Une maison de haute couture a tout à gagner à basculer vers une architecture composable tandis qu’un spécialiste des cosmétiques, caractérisé par de forts volumes et un moindre besoin de complexité quant aux environnements proposés au client, devra sans doute privilégier une approche plus classique. Un groupe possédant plusieurs marques de mode ayant chacune son territoire bien défini pourra préférer  le headless pour ses interfaces clients afin de personnaliser la présentation de son contenu par marque et par pays, tout en gardant le même cœur de réacteur.

Si la bascule complète vers le composable commerce ne convient pas à tout le monde, la question du headless s’avère incontournable pour l’ensemble des maisons de luxe. Il s’agit de la première étape à envisager avant d’aller plus loin, le cas échéant. Avancer pas à pas permet de ménager ses équipes – tant informatiques que métiers – et préserve la continuité des opérations, à condition d’investir leur formation et leur accompagnement, alors même que les technologies se multiplient.

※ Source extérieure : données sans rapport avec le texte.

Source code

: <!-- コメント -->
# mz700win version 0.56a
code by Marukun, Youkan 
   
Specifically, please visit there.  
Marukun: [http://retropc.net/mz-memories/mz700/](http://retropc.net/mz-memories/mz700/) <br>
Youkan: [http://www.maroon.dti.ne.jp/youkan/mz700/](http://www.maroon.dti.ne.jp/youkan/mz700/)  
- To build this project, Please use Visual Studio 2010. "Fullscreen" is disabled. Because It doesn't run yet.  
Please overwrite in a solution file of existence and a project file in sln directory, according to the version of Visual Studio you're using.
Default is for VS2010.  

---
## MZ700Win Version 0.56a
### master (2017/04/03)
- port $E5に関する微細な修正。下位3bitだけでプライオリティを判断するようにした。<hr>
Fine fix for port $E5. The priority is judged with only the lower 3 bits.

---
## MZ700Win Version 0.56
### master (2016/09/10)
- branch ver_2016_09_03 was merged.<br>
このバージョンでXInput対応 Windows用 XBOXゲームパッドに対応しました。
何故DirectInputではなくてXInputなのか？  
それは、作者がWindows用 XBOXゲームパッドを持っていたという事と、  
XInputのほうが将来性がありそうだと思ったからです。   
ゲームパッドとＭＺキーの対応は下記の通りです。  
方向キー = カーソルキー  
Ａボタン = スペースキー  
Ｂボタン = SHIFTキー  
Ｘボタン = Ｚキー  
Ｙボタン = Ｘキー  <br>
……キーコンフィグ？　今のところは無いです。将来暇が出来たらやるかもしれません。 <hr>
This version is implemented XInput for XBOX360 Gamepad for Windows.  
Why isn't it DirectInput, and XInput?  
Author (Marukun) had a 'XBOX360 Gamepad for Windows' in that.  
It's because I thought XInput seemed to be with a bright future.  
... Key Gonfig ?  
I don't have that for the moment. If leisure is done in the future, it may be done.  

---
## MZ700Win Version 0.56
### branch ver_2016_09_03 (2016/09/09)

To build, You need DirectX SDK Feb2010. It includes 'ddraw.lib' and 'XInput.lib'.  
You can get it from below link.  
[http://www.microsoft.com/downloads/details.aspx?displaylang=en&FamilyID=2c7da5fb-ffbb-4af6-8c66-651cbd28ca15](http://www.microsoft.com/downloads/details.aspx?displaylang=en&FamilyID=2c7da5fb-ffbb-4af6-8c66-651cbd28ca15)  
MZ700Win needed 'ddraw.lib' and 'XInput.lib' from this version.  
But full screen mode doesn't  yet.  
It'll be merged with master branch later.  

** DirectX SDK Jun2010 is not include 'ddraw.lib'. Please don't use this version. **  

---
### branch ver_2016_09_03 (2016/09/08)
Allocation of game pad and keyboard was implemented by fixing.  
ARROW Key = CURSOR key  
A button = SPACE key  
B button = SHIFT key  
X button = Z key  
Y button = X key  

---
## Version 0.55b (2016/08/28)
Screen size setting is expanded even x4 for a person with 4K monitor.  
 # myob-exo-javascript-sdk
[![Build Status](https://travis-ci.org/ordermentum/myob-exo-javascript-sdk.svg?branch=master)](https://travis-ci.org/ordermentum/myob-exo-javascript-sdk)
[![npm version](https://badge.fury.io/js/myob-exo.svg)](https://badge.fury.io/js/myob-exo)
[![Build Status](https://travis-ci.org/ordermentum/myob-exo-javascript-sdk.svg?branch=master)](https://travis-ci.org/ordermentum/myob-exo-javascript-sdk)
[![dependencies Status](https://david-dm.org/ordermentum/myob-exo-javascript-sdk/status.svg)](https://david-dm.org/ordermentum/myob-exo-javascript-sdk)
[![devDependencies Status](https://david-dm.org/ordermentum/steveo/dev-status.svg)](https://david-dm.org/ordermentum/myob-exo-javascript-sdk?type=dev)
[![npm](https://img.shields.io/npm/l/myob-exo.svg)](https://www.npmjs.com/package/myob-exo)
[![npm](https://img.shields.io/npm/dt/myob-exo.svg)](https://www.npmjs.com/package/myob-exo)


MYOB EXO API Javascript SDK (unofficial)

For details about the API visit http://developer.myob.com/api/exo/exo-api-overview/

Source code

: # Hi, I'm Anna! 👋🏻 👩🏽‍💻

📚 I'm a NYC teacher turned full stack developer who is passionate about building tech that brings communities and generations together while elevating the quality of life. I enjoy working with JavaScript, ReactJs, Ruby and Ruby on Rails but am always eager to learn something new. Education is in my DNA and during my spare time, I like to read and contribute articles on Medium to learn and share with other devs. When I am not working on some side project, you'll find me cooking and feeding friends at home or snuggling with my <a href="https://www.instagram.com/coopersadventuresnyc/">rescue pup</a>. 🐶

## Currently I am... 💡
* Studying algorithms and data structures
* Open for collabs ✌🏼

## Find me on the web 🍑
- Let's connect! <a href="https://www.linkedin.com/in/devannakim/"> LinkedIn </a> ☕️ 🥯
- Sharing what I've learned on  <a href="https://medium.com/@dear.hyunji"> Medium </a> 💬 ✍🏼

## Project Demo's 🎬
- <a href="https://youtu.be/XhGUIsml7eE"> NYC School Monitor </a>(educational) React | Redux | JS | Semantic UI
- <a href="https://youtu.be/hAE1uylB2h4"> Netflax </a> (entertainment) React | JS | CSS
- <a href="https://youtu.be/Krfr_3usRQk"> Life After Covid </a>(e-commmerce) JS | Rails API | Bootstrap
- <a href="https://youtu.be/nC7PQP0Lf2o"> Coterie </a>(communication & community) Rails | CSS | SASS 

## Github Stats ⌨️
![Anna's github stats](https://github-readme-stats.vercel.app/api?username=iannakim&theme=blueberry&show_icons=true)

Pour les entreprises, le headless marque un véritable point de départ. Une fois que le découplage entre le front et le back effectué, les entreprises se posent naturellement la question des fonctionnalités à ajouter, tel un CMS. Faudra-t-il ensuite optimiser le module de recherche d’articles ou d’autres ? À chacun d’évaluer la part de composable commerce à introduire, en fonction de ses priorités stratégiques sans perdre de vue le rapport coût-efficacité. Serai-je plus performant avec une architecture à 20 % ou 50 % composable ? Avec l’omnicanalité et le headless, le suivi de la performance est donc le troisième pilier d’une entrée réussie dans le monde composable, au service de l’excellence.